Effects of quantum chemistry models for bound electrons on positron annihilation spectra for atoms and small molecules

The Doppler-shift spectra of the -rays from positron annihilation in molecules were determined by using the momentum distribution of the annihilation electron-positron pair. The effect of the positron wavefunction on spectra was analysed in a recent paper (Green et al 2012 New J. Phys. 14 035021). In this companion paper, we focus on the dominant contribution to the spectra, which arises from the momenta of the bound electrons. In particular, we use computational quantum chemistry models (Hartree-Fock with two basis sets and density functional theory (DFT)) to calculate the wavefunctions of the bound electrons. Numerical results are presented for noble gases and small molecules such as H 2, N 2, O 2, CH 4 and CF 4. The calculations reveal relatively small effects on the Doppler-shift spectra from the level of inclusion of electron correlation energy in the models.
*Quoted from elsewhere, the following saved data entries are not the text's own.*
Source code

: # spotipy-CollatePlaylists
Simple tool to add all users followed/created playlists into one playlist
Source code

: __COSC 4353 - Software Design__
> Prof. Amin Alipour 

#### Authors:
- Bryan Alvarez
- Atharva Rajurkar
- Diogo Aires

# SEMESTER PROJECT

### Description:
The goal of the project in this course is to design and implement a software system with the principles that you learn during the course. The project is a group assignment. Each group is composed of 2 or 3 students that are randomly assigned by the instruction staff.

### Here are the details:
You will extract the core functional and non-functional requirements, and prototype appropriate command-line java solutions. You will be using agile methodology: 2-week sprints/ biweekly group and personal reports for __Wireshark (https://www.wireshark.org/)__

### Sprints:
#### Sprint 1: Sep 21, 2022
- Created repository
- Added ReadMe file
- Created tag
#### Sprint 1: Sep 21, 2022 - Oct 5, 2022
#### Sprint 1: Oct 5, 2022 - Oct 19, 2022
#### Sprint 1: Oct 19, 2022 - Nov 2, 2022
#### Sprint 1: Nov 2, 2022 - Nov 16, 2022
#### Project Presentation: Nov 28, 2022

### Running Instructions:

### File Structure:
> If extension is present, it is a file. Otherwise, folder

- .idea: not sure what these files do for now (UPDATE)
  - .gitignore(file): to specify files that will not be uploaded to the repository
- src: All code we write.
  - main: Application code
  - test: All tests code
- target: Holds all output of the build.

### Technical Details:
For atoms, the difference in the full-width at half-maximum of the spectra obtained using the Hartree-Fock and DFT models does not exceed 2%. For molecules the difference can be much larger, reaching 8% for some molecular orbitals. These results indicate that the predicted positron annihilation spectra for molecules are generally more sensitive to inclusion of electron correlation energies in the quantum chemistry model than the spectra for atoms are.